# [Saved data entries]
= = = =

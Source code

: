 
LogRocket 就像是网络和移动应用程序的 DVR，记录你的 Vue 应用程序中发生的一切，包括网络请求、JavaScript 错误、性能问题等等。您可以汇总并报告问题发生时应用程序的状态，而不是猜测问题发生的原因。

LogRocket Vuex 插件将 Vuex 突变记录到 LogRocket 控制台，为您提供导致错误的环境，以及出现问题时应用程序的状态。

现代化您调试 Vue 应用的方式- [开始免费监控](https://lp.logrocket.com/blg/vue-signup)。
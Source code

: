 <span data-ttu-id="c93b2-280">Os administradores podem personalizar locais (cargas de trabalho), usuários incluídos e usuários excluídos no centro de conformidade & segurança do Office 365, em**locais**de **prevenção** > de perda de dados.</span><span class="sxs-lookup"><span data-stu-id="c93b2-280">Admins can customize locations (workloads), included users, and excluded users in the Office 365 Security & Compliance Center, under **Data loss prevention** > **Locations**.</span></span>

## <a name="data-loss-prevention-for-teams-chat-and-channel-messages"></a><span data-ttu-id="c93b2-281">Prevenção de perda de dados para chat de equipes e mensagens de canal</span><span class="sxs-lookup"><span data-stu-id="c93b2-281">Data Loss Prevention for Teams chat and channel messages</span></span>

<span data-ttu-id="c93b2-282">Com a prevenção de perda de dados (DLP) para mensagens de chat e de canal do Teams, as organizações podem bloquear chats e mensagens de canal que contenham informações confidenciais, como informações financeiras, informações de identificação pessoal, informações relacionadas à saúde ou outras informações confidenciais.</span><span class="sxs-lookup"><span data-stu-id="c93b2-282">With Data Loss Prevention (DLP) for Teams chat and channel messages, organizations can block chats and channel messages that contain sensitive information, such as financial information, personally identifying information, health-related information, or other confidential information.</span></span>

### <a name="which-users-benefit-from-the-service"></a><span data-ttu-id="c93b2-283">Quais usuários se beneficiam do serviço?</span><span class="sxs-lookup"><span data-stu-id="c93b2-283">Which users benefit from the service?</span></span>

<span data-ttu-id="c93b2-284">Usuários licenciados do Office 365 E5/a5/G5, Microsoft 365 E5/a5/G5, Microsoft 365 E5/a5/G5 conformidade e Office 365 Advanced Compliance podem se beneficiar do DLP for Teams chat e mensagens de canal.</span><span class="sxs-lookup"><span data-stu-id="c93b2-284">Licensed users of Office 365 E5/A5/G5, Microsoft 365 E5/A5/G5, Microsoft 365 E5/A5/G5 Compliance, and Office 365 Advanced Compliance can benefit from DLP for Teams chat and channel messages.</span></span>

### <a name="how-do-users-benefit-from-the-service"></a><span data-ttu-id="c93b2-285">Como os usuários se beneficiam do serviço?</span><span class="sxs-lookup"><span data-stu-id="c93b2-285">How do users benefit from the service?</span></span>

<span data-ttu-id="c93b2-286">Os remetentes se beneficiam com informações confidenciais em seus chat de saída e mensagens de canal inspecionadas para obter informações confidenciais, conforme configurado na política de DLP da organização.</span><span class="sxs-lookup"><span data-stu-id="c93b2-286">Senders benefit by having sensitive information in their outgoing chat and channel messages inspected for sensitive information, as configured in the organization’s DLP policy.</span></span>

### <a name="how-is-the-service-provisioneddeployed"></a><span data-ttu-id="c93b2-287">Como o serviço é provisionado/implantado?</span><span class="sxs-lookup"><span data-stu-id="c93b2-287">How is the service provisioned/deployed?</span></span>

= = = =

# [The problem]
What is wanted is every line from the first line of the entries through the line that contains "and channel messages</span></span>", given again exactly.

# [Response]
Source code

: 
LogRocket 就像是网络和移动应用程序的 DVR，记录你的 Vue 应用程序中发生的一切，包括网络请求、JavaScript 错误、性能问题等等。您可以汇总并报告问题发生时应用程序的状态，而不是猜测问题发生的原因。

LogRocket Vuex 插件将 Vuex 突变记录到 LogRocket 控制台，为您提供导致错误的环境，以及出现问题时应用程序的状态。

现代化您调试 Vue 应用的方式- [开始免费监控](https://lp.logrocket.com/blg/vue-signup)。
Source code

: <span data-ttu-id="c93b2-280">Os administradores podem personalizar locais (cargas de trabalho), usuários incluídos e usuários excluídos no centro de conformidade & segurança do Office 365, em**locais**de **prevenção** > de perda de dados.</span><span class="sxs-lookup"><span data-stu-id="c93b2-280">Admins can customize locations (workloads), included users, and excluded users in the Office 365 Security & Compliance Center, under **Data loss prevention** > **Locations**.</span></span>

## <a name="data-loss-prevention-for-teams-chat-and-channel-messages"></a><span data-ttu-id="c93b2-281">Prevenção de perda de dados para chat de equipes e mensagens de canal</span><span class="sxs-lookup"><span data-stu-id="c93b2-281">Data Loss Prevention for Teams chat and channel messages</span></span>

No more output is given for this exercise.